Reports from the International Labor Organization revealed that a considerable amount of migrant workers from Asia are working illegally, particularly in the Arab region, according to Vice President Jejomar Binay in his speech delivered during the 23rd Conference of the Presidents of Law Associations in Asia (POLA) held from August 27-29 at the Marriott Hotel in Pasay City.
“Human trafficking and human smuggling or illegal recruitment flourish in part because destination countries do not complement the efforts of labor-sending countries at combating these twin evils in labor migration,” explained Binay, who is also the Presidential Adviser on Overseas Filipino Workers’ (OFWs) Concerns, chairman emeritus of the Inter-Agency Committee on Anti-Trafficking in Persons (IACAT), and chairman of the Presidential Task Force Against Illegal Recruitment (PTFAIR).
He also said that abuses committed against women migrant workers in particular are varied. “A report on Asian women’s labor migration mentions cases of abuse against domestics, including long working hours, no days off, restriction on freedom of movement and association, lack of pay, and physical and sexual violations,” he was quoted saying in various news reports.
Though he admitted that we have yet to see accurate figures on the abuses of foreign employers, he said, “From the sheer volume of overseas workers, it may safely be assumed that the figure of human rights violations could rise to very high levels.”

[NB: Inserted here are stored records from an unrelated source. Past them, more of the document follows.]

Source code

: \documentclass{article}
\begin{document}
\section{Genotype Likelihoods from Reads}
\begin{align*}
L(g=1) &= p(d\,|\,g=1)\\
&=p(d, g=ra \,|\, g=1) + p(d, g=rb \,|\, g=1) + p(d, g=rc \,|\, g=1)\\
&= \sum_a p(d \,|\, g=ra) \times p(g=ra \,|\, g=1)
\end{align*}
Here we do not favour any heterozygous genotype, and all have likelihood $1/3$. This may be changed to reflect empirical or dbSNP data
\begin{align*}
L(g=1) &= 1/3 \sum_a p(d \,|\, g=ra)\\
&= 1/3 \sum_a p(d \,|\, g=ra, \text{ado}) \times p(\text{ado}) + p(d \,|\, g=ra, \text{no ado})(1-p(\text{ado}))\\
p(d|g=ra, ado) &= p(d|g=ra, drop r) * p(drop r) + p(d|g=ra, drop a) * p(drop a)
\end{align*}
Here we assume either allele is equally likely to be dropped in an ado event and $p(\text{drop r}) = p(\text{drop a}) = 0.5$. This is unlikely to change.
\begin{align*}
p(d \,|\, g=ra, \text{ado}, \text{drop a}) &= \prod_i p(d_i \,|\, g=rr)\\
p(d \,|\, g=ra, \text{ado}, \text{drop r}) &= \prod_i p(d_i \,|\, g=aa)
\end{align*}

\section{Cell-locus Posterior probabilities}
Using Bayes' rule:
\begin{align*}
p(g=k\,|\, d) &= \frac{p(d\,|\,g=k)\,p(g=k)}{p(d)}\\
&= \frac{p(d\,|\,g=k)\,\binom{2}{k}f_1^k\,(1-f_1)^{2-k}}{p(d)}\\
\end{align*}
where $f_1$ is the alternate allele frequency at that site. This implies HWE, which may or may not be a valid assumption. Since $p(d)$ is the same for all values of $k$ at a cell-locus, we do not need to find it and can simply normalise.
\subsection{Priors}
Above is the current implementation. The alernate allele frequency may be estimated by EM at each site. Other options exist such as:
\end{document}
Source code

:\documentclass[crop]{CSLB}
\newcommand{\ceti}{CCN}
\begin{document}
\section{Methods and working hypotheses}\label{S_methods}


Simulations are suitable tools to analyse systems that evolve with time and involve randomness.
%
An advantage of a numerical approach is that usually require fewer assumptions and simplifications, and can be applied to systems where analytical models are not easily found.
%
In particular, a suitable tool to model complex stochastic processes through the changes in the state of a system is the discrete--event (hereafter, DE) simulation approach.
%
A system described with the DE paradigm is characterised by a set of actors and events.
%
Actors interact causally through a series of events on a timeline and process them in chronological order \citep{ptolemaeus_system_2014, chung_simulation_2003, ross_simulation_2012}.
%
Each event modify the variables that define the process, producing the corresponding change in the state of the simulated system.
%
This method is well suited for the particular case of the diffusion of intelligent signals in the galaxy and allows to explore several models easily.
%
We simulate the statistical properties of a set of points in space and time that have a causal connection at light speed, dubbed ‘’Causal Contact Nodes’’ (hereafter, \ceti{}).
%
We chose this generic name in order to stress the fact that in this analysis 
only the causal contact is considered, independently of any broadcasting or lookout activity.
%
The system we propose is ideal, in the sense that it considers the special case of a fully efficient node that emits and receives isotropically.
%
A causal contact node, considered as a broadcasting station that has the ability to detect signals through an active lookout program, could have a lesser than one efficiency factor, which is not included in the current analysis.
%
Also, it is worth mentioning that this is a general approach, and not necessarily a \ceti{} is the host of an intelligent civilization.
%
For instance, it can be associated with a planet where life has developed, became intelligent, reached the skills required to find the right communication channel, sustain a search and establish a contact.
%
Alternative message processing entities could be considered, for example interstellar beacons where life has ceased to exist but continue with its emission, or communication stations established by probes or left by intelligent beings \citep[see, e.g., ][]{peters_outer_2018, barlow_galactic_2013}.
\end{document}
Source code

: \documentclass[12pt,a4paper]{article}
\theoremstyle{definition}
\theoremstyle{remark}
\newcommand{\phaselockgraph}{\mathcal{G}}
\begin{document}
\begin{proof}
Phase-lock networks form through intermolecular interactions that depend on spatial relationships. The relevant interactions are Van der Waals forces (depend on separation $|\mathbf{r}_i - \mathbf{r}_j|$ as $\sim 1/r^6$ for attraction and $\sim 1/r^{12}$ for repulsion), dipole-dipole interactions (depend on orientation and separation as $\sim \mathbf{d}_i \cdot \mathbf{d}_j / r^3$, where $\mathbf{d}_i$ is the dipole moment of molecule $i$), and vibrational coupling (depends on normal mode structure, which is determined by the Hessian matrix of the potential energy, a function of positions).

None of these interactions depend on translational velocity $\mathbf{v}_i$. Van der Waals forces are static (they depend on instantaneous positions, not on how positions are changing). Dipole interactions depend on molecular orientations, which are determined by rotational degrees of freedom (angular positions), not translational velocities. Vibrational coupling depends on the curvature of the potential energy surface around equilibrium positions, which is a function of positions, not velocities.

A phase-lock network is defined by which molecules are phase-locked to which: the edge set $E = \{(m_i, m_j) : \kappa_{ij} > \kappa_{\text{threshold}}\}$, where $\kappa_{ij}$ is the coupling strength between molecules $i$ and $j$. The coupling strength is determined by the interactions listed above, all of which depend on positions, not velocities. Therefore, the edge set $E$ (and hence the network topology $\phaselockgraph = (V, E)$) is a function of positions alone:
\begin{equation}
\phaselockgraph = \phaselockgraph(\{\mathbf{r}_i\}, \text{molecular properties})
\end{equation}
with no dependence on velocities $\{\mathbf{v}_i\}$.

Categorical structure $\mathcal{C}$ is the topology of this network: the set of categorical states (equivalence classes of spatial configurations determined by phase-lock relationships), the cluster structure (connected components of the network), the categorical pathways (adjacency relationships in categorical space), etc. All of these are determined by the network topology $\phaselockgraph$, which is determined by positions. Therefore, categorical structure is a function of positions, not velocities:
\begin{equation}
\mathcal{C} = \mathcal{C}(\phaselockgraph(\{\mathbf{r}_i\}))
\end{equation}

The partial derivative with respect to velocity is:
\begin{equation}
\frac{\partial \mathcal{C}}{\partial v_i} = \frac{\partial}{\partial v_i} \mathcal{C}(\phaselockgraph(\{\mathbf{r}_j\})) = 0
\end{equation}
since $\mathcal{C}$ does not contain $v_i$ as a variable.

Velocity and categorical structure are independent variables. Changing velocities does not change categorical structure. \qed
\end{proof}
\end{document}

The country sends out over 800,000 workers overseas annually, according to Binay. And it has been common knowledge that the revenues of these overseas workers have greatly contributed to the development of Philippine economy.
But the lack of accurate figures on abuses has been blamed on the lack of cooperation from host countries as well.
Foreign workers who have entered through underground means and without proper authorization and documentation are also not accounted in the statistics.
He said that nations big on labor export, such as the Philippines, should “secure the best possible deal for their overseas workers within a bilateral rather than a multilateral framework” in order to avert abuses on migrant workers.
Issues on human trafficking and drug-related and cross-border crimes, he also said, are being addressed seriously, for the reason that ‘they relate directly to the core of our efforts to raise the quality of life and the very future of our labor-supplying nation.”
He guaranteed that the national government is taking appropriate measures to ensure that the interests and rights of migrant workers are protected.